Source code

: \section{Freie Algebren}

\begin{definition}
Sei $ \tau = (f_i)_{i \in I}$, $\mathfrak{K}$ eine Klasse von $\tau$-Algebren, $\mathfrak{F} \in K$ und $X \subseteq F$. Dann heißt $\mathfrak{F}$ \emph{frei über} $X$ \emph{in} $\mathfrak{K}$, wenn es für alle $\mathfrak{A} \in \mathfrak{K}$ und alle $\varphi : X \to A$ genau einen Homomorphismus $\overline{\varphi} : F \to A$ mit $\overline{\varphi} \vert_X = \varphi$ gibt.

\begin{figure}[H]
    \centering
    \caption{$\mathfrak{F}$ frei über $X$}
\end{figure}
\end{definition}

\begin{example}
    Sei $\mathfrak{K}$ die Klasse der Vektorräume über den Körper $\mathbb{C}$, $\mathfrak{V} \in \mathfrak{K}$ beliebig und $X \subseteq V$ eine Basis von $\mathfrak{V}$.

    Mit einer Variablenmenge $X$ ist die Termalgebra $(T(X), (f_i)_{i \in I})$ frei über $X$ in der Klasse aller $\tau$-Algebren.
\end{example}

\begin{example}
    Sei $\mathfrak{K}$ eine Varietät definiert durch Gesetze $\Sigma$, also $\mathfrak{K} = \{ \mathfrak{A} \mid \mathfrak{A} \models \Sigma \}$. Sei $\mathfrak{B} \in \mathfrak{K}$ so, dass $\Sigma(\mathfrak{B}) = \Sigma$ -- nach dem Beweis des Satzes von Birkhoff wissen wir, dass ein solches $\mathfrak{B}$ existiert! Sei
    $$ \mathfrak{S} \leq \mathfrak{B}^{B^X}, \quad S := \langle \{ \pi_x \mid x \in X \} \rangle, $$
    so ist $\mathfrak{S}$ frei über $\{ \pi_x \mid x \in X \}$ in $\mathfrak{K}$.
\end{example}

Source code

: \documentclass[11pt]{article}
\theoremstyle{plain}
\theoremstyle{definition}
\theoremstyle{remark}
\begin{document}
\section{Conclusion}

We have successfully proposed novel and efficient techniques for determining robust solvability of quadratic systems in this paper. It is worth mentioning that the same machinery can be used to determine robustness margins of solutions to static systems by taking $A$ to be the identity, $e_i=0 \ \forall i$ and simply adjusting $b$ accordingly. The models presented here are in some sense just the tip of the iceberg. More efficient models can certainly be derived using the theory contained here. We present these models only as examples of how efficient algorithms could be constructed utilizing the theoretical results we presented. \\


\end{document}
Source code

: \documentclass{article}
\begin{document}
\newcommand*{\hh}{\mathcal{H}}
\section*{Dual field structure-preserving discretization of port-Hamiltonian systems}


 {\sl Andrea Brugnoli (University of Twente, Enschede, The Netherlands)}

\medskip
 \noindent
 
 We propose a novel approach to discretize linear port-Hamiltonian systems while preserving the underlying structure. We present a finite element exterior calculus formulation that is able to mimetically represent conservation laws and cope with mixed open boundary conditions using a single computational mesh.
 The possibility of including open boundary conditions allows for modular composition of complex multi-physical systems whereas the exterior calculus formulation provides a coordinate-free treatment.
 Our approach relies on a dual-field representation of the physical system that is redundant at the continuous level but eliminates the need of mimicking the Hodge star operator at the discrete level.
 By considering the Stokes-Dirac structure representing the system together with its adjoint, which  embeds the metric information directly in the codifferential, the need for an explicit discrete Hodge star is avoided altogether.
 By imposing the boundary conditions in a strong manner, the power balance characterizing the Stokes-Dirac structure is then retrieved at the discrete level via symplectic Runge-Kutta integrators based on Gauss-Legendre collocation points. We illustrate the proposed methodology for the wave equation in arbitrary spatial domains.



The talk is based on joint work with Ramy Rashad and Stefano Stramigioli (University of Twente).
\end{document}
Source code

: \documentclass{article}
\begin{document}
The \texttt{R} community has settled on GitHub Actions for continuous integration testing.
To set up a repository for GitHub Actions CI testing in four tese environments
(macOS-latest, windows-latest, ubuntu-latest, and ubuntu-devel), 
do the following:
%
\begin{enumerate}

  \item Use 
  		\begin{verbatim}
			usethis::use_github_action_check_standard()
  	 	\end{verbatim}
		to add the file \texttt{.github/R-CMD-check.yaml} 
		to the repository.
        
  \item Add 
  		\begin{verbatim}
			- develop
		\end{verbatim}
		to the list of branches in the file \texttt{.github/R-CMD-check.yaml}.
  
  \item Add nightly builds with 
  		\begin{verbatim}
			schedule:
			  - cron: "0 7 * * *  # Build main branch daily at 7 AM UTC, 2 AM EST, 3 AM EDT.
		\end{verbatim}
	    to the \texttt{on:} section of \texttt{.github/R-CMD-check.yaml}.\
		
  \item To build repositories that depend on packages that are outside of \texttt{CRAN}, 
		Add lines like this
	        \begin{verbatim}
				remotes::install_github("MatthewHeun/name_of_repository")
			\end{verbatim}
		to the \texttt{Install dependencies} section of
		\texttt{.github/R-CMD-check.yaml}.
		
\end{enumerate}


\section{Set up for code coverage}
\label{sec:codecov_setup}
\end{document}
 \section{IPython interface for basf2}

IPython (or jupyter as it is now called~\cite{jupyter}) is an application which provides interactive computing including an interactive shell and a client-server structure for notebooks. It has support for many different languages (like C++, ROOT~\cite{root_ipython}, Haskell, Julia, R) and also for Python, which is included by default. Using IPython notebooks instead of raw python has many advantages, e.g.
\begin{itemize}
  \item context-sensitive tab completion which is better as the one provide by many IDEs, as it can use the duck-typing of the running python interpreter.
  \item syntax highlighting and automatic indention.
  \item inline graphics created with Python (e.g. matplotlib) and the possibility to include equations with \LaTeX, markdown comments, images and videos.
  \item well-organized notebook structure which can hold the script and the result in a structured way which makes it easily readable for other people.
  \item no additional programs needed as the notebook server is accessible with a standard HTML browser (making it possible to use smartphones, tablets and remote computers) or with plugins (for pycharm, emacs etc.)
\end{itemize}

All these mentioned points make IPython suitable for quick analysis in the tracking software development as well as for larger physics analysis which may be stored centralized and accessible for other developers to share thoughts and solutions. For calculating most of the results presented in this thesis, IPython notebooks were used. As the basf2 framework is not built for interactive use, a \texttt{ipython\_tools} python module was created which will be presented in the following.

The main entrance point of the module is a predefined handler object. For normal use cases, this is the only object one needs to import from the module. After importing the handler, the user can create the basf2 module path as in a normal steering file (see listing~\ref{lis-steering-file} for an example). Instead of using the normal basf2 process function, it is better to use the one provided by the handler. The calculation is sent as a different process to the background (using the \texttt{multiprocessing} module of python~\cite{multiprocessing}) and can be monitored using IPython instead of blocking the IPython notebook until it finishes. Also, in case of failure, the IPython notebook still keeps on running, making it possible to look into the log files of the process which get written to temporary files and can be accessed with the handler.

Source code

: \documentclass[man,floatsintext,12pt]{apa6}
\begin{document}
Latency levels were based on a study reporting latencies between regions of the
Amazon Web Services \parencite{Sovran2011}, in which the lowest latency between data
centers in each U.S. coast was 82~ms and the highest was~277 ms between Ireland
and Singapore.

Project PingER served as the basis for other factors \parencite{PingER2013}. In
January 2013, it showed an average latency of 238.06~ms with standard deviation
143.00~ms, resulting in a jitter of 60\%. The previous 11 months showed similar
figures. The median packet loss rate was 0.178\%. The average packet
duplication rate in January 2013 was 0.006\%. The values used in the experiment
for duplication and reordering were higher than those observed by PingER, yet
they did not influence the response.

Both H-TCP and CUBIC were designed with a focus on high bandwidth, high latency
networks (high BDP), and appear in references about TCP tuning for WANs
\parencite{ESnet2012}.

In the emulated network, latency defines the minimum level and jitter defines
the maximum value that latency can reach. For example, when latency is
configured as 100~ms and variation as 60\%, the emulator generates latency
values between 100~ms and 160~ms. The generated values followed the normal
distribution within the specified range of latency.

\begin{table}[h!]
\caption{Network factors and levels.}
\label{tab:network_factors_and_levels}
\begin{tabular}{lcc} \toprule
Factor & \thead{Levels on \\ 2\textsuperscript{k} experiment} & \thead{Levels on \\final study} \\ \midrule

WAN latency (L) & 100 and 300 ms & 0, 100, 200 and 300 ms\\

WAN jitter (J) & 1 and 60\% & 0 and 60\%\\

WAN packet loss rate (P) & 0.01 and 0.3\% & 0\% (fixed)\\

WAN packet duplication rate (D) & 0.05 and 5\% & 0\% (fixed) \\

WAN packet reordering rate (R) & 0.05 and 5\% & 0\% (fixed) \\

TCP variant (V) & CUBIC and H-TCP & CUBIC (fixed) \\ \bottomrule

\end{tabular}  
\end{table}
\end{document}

== == ==

> THE TASK
Where a line of the listing holds the string "study", copy that line.

> RESPONSE TO THE EXERCISE
Latency levels were based on a study reporting latencies between regions of the
Factor & \thead{Levels on \\ 2\textsuperscript{k} experiment} & \thead{Levels on \\final study} \\ \midrule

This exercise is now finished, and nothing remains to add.